One of the "vulnerabilities" requires admin access and malicious BIOS, the rest require admin access and vendor signed malicious drivers.
In the point where your system, network or some such could be vulnerable to these would require you to have someone with malicious intent and admin access to your systems - and at that point every single possible system is already compromised, no matter if it's AMD or anyone else.

 

[Dave65]

I don't trust Israel on anything expecially Political stuff.

Same here..

 

[newtekie1]

Also, to repeat what probably has been said already several times.
One of the "vulnerabilities" requires admin access and malicious BIOS, the rest require admin access and vendor signed malicious drivers.
In the point where your system, network or some such could be vulnerable to these would require you to have someone with malicious intent and admin access to your systems - and at that point every single possible system is already compromised, no matter if it's AMD or anyone else.

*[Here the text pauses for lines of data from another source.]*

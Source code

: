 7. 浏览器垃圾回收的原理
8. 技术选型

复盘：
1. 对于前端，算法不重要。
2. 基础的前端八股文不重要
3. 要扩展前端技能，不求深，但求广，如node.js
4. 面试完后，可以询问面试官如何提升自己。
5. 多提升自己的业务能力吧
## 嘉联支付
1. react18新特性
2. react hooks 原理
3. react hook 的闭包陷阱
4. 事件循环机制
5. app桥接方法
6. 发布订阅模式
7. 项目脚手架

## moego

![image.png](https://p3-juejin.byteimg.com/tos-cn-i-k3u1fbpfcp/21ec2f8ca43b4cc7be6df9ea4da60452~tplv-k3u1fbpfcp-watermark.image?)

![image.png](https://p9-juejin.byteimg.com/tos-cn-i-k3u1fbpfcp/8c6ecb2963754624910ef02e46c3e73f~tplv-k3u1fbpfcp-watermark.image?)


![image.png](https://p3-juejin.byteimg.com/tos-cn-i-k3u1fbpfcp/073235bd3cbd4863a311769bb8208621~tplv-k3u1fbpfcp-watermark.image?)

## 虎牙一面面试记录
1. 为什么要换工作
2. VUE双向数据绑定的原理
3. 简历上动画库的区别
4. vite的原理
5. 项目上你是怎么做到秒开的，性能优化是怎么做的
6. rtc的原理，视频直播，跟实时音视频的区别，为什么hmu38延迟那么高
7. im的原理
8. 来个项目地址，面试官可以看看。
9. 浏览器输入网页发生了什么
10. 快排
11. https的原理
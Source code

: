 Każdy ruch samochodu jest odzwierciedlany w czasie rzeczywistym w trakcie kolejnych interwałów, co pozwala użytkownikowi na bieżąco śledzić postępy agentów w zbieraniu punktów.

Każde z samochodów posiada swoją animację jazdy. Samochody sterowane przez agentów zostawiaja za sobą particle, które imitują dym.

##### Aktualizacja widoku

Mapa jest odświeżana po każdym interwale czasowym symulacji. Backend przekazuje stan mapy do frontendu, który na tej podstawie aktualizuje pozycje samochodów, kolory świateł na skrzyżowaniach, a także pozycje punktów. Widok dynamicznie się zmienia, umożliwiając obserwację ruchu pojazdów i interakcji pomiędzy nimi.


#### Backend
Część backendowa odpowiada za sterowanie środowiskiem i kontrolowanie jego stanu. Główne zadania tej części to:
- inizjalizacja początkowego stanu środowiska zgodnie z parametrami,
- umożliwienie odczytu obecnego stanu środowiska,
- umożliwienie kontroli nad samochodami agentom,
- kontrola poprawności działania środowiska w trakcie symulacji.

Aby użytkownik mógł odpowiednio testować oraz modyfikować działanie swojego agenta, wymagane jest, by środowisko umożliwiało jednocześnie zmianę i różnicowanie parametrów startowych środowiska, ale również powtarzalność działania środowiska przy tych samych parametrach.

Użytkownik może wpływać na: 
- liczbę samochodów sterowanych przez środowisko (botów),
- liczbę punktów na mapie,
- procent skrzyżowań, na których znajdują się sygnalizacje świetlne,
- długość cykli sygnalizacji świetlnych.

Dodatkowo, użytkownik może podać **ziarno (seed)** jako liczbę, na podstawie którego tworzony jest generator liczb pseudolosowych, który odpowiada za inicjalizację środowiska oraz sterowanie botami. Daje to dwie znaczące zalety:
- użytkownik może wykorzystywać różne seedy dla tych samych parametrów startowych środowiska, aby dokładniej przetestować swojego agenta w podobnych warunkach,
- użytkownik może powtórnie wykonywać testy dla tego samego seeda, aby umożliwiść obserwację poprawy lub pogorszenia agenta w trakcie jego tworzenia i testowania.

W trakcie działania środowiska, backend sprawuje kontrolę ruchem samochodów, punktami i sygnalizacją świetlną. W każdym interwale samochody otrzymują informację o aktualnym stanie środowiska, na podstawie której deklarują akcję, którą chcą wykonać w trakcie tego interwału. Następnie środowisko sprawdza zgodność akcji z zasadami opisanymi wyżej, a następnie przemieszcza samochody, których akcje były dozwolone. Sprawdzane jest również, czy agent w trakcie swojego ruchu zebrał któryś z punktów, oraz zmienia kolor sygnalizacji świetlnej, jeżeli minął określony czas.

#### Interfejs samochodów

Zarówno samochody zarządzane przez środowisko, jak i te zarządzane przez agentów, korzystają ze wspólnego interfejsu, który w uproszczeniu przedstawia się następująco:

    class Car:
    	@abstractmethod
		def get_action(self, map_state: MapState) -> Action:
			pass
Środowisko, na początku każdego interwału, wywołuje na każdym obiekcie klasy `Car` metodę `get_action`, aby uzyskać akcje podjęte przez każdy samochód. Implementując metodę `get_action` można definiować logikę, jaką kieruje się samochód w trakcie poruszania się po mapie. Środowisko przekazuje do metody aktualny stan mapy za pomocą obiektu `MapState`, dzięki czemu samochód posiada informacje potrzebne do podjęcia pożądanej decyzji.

The one vulnerability allows malicious BIOS to be installed. That is a pretty big issue actually. Beyond the normal malware we see today, because it allows the malware to persist even after a reformat and OS re-install, even after a full replacement of the storage drives. That actually is pretty bad.

 

[Countryside]

If this thing keeps rolling on CTS might even afford to get some real office space.

Anyway im waiting for AMDs offcial response and after that we can get this show on the road.

 

[Fleurious]

So refreshing to see the Oxford comma being used in an article.

Also, regardless of their excuse, 24hrs notice before going public was a stupid decision.